The proposal would fund hundreds of new K-3 classrooms to meet classroom-size reduction mandates. 

Currently, the lottery proceeds the legislature is eyeing pay for higher-education scholarships. The proposal, the Olympian reports, has bipartisan support in the state house. 

2. Plummeting traffic on the Alaskan Way Viaduct wasn't an anomaly: As traffic on the viaduct plummeted from more than 110,000 car trips a day in 2009 to just 62,000 three years later, Sightline reports, traffic throughout the city declined as well—meaning that the common assumption, that drivers who once used the viaduct simply moved onto city streets and I-5, was dead wrong. 

Since 1998, Sightline reports, north-south trips through downtown Seattle have declined steadily every year—from 535,138 trips a day in 1998, to 461,120 in 2012. That trend held steady even after tunnel construction and viaduct demolition began in 2010: Between 2010 and 2012, traffic through downtown decreased from 504,730 trips a day to 461,120. That means that between the beginning of viaduct construction and 2012, "about 1 trip out of 12 vanished," Sightline's Clark Williams-Derry writes. 

Image via Sightline.

How many of those trips are on the viaduct? Hard to say, but given that highways can only carry about 2,000 trips per lane per hour, and given that the viaduct, with its narrow lanes and tight curves, probably carries closer to 1,500, a conservative estimate puts traffic on the four-lane viaduct at about 6,000 trips per hour. And that, Sightline concludes, "seems a particularly relevant number to keep in mind when evaluating a project that’s costing the state $4.2 billion."

3. As both the city council and the state legislature consider proposals to require stricter regulations of and more disclosure about oil-train transports through the region, the Everett Herald reports that the West Coast is actually poised to see a flood of domestic (and Canadian) oil pour into our region by rail from places like Canada and North Dakota.

Currently, the West Coast is relatively isolated and dependent on foreign oil; domestic producers see an opporunity in bringing more (and cheaper) crude oil into the region by rail. In California, six rail "offloading" projects (terminals) are awaiting approval; in Washington, the Herald reports, regulators have pushed back against new facilities but "almost all the refineries in Washington state have their own offloading complexes."

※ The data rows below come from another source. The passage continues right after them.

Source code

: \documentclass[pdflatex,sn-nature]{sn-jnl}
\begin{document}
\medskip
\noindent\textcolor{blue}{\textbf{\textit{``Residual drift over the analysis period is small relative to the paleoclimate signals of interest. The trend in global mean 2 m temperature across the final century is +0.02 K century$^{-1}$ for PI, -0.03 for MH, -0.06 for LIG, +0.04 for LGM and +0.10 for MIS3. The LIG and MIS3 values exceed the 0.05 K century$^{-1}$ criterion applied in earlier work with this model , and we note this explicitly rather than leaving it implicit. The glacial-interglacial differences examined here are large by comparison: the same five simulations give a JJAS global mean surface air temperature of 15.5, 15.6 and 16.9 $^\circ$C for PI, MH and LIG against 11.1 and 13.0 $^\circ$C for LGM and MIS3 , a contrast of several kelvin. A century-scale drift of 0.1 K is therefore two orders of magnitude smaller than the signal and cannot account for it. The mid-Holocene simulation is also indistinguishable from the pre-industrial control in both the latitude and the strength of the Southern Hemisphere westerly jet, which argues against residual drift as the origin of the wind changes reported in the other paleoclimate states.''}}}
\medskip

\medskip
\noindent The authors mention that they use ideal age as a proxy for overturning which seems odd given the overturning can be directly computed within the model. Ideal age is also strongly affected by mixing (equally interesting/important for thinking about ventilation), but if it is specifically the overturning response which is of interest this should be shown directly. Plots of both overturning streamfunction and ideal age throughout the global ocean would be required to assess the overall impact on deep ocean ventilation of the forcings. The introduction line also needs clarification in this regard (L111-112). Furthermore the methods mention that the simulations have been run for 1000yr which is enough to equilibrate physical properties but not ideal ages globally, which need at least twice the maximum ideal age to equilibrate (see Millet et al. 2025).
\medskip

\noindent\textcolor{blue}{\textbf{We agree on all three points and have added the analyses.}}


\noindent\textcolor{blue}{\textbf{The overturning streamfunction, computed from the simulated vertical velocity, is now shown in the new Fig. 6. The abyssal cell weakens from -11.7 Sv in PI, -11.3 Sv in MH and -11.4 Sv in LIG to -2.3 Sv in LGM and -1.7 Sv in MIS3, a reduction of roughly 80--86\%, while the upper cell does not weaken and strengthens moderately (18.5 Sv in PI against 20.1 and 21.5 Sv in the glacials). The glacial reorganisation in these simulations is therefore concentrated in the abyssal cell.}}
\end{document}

(Meanwhile, the AP reports that a member of the National Transportation Safety Board has deemed the rail tank cars used to ship crude oil from North Dakota's Bakken region an "unacceptable risk" to the public, after two derailments involving a particular model of train cars, known as DOT-111s, resulted in massive explosions and fires; one of the derailments, in Quebec, killed 47 people and destroyed 30 buildings.)

4. The Atlantic Cities charticles the ten steepest hills in the U.S. Shockingly, not one street in Seattle makes the cut: The majority are in California, with four hills in Los Angeles clocking in at grades above 32 percent, and two hills in San Francisco ranking grades of 31.5 percent. (The steepest hill in the U.S. is in Honokaa, HI, with a grade of 45 percent—"only four-wheel-drive vehicles," the Atlantic notes, "are permitted on this road." 

But Seattle isn't far behind. According to the Seattle Department of Transportation, several of our hills come close to the top 10, including NW 60th St. between 2nd and 3rd Aves. NW (28 percent), East Roy St. Between 25th Ave. N. and 26th Ave. N. (26.04 percent) and E. Boston St. between Harvard and Broadway Aves. (23.8 percent). Remember, cyclists, it could always be worse.